Please count the lines with the word "variables" in the material below, then state the number by itself.

───

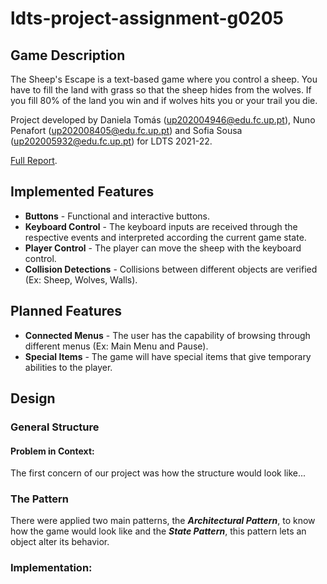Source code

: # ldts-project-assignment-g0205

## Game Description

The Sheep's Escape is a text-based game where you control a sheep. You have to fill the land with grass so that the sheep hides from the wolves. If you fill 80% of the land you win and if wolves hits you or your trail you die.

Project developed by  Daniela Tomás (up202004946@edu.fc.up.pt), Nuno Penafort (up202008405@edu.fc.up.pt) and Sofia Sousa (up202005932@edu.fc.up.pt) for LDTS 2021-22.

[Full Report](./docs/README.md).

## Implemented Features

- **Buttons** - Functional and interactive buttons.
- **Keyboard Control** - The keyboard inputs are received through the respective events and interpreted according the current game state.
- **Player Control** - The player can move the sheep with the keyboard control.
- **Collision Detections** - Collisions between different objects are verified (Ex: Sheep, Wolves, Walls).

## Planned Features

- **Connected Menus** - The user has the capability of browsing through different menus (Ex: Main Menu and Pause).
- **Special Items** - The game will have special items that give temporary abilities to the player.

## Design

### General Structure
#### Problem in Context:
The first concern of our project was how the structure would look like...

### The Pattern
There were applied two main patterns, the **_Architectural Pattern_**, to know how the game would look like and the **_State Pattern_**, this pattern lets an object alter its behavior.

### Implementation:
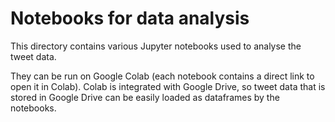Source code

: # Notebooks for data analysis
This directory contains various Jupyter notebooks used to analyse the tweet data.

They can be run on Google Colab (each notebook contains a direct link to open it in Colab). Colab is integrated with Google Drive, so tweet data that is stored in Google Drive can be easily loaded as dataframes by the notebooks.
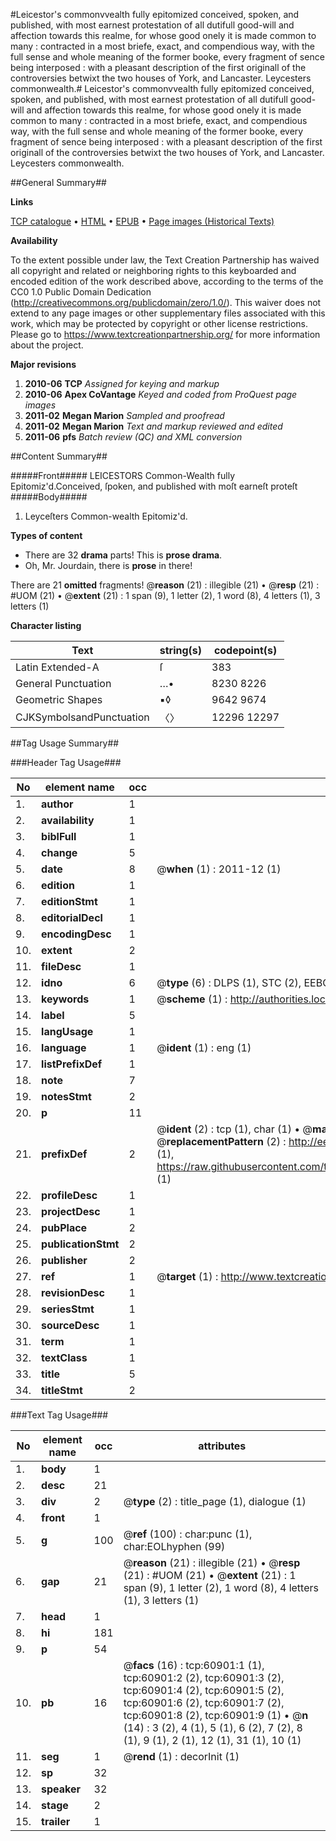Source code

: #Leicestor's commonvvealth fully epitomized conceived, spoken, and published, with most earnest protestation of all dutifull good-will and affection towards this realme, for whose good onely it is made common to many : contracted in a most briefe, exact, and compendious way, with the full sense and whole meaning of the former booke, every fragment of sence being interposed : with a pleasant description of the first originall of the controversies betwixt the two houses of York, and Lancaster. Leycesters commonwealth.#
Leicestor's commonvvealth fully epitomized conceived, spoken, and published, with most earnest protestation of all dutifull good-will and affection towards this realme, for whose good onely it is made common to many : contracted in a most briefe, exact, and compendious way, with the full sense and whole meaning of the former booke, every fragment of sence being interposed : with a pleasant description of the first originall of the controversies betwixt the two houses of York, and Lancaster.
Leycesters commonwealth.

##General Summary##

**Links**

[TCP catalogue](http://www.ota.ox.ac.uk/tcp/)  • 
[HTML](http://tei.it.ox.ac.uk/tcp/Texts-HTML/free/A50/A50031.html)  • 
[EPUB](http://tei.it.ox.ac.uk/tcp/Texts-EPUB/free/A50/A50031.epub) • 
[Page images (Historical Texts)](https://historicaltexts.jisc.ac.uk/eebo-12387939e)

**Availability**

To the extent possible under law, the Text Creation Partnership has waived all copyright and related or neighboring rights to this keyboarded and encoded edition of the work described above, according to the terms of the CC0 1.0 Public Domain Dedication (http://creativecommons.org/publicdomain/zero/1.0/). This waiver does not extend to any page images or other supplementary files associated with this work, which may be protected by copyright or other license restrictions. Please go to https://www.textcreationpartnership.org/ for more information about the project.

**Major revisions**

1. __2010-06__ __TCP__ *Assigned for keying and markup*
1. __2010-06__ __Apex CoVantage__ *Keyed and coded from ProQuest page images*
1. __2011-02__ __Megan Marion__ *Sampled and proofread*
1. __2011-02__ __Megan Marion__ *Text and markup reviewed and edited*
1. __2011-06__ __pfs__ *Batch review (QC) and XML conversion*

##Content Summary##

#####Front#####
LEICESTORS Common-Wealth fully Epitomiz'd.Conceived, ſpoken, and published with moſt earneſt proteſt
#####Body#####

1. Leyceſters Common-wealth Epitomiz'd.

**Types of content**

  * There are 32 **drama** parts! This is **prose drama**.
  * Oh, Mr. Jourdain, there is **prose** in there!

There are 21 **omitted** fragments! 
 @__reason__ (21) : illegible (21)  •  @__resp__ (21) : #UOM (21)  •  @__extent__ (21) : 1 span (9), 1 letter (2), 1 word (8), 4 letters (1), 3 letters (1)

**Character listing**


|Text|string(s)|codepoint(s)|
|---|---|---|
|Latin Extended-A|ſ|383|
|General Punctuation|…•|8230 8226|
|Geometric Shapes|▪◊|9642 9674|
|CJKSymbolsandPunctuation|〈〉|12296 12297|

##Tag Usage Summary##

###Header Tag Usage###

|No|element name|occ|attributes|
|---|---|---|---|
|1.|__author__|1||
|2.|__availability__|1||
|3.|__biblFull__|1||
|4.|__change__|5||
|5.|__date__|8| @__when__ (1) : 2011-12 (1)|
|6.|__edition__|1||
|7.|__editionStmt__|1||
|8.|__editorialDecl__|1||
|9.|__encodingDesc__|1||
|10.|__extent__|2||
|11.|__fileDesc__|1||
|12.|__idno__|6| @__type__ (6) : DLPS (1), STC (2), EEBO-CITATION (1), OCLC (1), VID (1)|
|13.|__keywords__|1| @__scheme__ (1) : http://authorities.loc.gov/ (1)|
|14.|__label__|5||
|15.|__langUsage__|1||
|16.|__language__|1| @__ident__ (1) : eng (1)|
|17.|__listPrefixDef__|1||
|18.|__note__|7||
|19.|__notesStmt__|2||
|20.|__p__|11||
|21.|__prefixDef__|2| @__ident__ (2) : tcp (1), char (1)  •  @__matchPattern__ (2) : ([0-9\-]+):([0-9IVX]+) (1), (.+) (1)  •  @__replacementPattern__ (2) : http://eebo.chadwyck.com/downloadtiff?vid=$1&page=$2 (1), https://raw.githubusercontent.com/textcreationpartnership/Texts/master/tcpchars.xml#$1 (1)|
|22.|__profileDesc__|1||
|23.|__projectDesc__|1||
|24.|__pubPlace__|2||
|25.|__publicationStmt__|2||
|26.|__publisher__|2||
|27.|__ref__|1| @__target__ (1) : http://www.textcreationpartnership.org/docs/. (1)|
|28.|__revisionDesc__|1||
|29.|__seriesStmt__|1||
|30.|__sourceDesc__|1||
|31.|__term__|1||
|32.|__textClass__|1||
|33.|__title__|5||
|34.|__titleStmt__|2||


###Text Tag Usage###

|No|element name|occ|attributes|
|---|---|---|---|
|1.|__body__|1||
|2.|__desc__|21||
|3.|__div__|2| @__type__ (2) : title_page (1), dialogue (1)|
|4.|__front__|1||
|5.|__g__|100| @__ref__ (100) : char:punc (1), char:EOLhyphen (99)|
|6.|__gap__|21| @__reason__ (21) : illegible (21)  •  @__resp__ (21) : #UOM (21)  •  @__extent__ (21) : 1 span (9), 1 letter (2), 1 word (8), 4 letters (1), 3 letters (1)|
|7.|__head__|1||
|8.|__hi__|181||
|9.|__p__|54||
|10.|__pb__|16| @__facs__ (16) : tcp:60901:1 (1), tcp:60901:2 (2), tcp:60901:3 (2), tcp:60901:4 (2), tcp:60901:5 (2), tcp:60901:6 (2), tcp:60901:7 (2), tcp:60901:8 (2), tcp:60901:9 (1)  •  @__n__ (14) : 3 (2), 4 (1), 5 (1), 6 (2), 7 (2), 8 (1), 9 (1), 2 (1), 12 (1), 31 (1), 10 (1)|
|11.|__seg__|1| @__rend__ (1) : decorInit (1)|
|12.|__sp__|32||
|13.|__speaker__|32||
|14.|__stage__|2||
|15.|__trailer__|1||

───

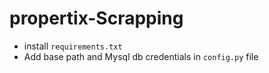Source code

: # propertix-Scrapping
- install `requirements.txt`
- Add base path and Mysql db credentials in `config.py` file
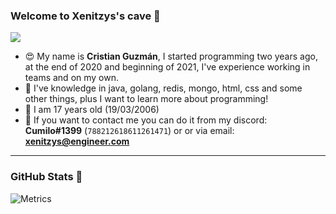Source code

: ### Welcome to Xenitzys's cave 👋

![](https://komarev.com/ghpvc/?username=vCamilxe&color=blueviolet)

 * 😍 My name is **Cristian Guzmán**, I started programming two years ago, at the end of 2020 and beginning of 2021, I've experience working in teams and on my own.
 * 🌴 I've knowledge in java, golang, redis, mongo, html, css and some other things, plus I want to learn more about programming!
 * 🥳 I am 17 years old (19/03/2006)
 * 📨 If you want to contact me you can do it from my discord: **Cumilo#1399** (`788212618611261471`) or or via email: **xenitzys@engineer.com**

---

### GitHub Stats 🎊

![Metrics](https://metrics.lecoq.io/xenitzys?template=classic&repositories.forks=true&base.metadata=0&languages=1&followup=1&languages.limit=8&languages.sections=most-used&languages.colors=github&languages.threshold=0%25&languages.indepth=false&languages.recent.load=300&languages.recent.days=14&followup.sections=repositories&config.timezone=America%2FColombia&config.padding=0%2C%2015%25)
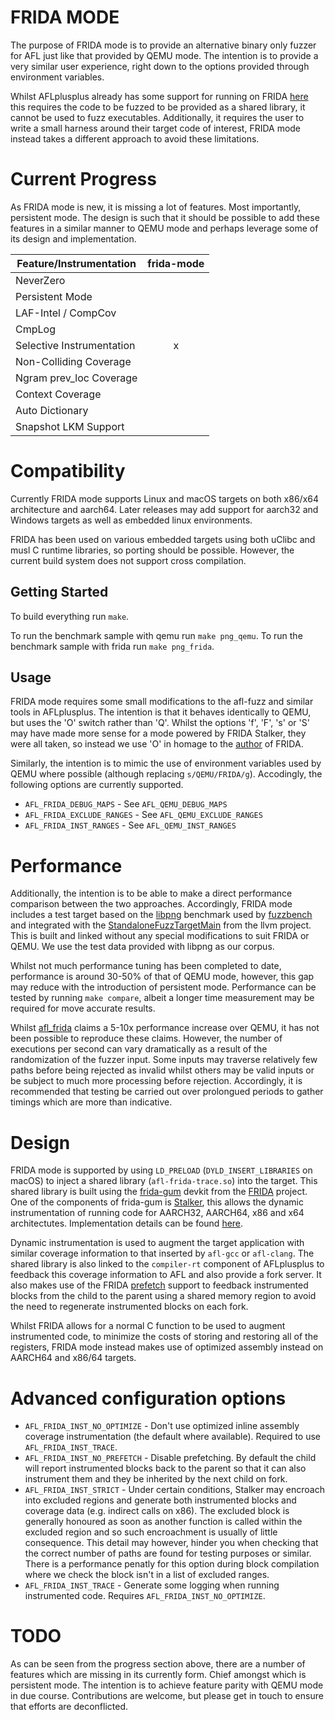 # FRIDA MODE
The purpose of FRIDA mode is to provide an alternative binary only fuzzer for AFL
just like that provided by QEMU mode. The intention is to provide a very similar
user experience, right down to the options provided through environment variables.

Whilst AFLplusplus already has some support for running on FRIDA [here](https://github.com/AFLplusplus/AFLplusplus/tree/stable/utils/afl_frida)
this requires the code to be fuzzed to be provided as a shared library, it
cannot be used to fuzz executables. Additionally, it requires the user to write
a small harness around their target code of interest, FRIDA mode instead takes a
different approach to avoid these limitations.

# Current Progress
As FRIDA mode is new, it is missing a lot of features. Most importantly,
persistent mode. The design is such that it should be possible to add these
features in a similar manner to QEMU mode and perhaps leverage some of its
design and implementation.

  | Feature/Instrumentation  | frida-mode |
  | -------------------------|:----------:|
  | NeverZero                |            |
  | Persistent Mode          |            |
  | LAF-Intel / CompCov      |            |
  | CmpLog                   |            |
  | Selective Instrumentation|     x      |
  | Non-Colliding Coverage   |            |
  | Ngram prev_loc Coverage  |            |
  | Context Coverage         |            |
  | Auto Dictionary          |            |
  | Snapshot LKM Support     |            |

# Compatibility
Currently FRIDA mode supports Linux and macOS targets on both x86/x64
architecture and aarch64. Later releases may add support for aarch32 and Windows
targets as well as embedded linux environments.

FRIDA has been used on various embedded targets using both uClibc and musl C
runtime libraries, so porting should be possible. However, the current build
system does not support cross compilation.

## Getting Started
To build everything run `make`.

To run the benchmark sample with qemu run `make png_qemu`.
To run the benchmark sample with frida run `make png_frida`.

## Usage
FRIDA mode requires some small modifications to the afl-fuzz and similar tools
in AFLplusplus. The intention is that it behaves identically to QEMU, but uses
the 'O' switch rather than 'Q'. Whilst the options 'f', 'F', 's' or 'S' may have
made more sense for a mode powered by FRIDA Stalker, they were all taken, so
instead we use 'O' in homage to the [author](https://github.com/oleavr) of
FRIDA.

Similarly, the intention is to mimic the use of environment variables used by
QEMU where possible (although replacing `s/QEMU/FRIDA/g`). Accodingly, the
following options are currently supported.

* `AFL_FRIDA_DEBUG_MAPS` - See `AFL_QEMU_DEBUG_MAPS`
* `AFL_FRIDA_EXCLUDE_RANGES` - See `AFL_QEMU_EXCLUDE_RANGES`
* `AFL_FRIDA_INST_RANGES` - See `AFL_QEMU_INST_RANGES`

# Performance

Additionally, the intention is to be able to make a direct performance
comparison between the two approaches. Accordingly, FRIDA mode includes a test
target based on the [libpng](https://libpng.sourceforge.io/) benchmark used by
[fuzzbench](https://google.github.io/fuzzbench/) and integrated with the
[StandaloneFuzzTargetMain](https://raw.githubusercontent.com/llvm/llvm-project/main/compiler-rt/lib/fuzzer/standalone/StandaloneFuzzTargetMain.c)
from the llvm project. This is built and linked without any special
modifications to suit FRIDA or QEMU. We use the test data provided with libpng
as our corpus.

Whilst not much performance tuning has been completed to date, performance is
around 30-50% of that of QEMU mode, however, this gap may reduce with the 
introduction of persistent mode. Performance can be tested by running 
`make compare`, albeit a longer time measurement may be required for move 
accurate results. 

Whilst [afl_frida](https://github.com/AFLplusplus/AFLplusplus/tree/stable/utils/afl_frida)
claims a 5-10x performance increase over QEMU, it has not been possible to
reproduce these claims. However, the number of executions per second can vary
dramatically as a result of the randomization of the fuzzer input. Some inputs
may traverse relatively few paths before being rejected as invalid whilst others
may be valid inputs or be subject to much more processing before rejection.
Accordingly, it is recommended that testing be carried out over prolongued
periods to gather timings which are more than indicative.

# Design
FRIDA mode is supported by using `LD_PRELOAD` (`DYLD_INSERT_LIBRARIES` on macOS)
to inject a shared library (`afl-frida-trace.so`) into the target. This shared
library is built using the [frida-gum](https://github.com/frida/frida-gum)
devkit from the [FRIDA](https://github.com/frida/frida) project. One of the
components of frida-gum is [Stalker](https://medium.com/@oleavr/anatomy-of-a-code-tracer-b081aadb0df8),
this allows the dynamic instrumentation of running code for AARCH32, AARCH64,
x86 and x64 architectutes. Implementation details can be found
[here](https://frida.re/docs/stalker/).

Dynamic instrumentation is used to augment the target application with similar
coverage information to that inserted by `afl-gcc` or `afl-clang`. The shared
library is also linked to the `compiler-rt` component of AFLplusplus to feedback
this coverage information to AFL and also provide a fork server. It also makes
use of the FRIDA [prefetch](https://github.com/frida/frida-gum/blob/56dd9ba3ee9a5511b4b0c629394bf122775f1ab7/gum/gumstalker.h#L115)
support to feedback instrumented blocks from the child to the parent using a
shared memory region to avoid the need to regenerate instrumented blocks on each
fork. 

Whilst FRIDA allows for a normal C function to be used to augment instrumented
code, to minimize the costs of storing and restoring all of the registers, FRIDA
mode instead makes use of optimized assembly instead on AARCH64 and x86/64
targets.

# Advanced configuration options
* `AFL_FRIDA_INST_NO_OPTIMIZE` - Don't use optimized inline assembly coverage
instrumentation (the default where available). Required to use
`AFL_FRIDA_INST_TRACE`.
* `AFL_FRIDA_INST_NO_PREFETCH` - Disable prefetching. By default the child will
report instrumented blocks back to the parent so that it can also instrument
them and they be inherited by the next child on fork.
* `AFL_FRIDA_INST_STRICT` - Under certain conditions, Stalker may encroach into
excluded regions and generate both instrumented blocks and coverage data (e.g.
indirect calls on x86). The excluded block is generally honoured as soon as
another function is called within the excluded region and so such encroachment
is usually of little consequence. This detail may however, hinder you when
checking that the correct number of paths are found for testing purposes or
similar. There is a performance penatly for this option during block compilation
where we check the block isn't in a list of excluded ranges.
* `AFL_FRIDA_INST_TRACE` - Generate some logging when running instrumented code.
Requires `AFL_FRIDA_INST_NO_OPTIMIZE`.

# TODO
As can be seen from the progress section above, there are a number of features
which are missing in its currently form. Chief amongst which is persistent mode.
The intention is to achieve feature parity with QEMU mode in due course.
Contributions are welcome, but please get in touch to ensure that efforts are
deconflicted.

───

**TASK SOLUTION**: 2